Categories: Death in Politics

Hate mongering funeral family has legitimate predecessors

Pastor Fred Phelps and his Westboro Baptist Church have protested the Academy Awards, gay pride parades, museum exhibitions, synagogues, the 2008 Sichuan China earthquake and more than 200 funerals of U.S. soldiers killed in Iraq and Afghanistan.

The Westboro Baptist Church has protested more than 42,000 events in the last two decades, including more than 200 funerals of U.S. soldiers killed in Iraq and Afghanistan. Earlier this week, the Supreme Court announced they will hear a case involving the father of a Marine who says the group caused him emotional distress by picketing his son’s funeral.

They gather outside memorial services waving provocative colored signs that read “God Hates Fags”, “America Is Doomed” and “Thank God For Dead Soldiers” and taunt mourners with chants and jeers.

The Topeka Kansas-based church has only about seventy members, nearly all of them related to Phelps, yet they have caused quite a stir. Patriot Guard Riders, a nationwide network of motorcyclists that congregate at soldier funerals to keep the peace, formed solely to counter the Phelps’s and the family has had several police confrontations and minor court appearances. Earlier this week they were issued a major one; the Supreme Court announced they will hear the case of whether the father of a Marine killed in Iraq can sue Westboro protesters for the emotional distress they caused him by picketing his sons’ funeral.

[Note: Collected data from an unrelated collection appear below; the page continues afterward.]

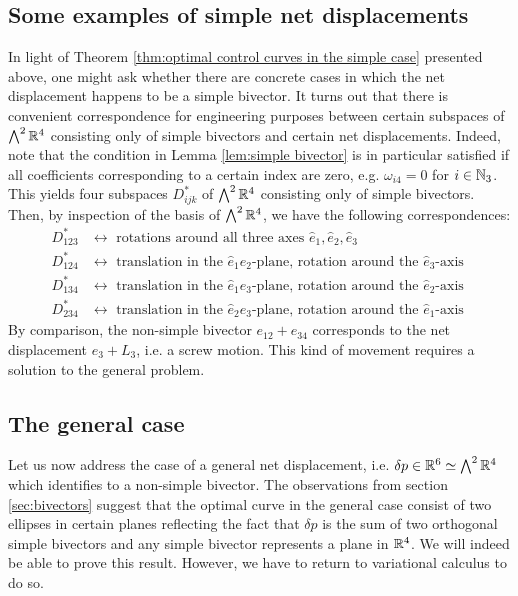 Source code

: \subsection{Some examples of simple net displacements}
In light of Theorem \ref{thm:optimal control curves in the simple case} presented above, one might ask whether there are concrete cases in which the net displacement happens to be a simple bivector. It turns out that there is convenient correspondence for engineering purposes between certain subspaces of $\bigwedge^2 \mathbb{R}^4$ consisting only of simple bivectors and certain net displacements. Indeed, note that the condition in Lemma \ref{lem:simple bivector} is in particular satisfied if all coefficients corresponding to a certain index are zero, e.g. $\omega_{i4} = 0$ for $i \in \mathbb{N}_3$. This yields four subspaces $D^*_{ijk}$ of $\bigwedge^2 \mathbb{R}^4$ consisting only of simple bivectors. Then, by inspection of the basis of $\bigwedge^2 \mathbb{R}^4$, we have the following correspondences:
\begin{align*}
D^{*}_{123} &\longleftrightarrow\text{ rotations around all three axes } \hat{e}_1, \hat{e}_2, \hat{e}_3\\
D^{*}_{124} &\longleftrightarrow \text{ translation in the $\hat{e}_1\hat{e}_2$-plane, rotation around the $\hat{e}_3$-axis }\\
D^{*}_{134} &\longleftrightarrow  \text{ translation in the $\hat{e}_1\hat{e}_3$-plane, rotation around the $\hat{e}_2$-axis }\\
D^{*}_{234} &\longleftrightarrow  \text{ translation in the $\hat{e}_2\hat{e}_3$-plane, rotation around the $\hat{e}_1$-axis }
\end{align*}
By comparison, the non-simple bivector $e_{12} + e_{34}$ corresponds to the net displacement $e_3 + L_3$, i.e. a screw motion. This kind of movement requires a solution to the general problem.


\subsection{The general case}

Let us now address the case of a general net displacement, i.e. $\delta p \in \mathbb{R}^6 \simeq \bigwedge^2 \mathbb{R}^4$ which identifies to a non-simple bivector. The observations from section \ref{sec:bivectors} suggest that the optimal curve in the general case consist of two ellipses in certain planes reflecting the fact that $\delta p$ is the sum of two orthogonal simple bivectors and any simple bivector represents a plane in $\mathbb{R}^4$. We will indeed be able to prove this result. However, we have to return to variational calculus to do so.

Funerals have long been fertile ground for protests, and not just in the United States. Two years ago in Greece, the funeral of 15 year-old Alexandros Grigoropoulos sparked riots across the country. Grigoropoulos was shot to death by police while in the process of hurling a homemade bomb at a group of officers. A candlelight vigil for him was held in Athens and schools shut in honor of his burial. Students, teachers and parents marched on parliament, a protest that began peaceful but turned rowdy when youths assaulted riot police with stones and bottles. Thousands of mourners gathered at the cemetery itself, where rubbish bins were set ablaze and more stones were thrown. Police clashed with youths in Thessaloniki, the country’s second largest city, and in the western port town of Patras, rioters attacked the main police station with stones and petrol bombs.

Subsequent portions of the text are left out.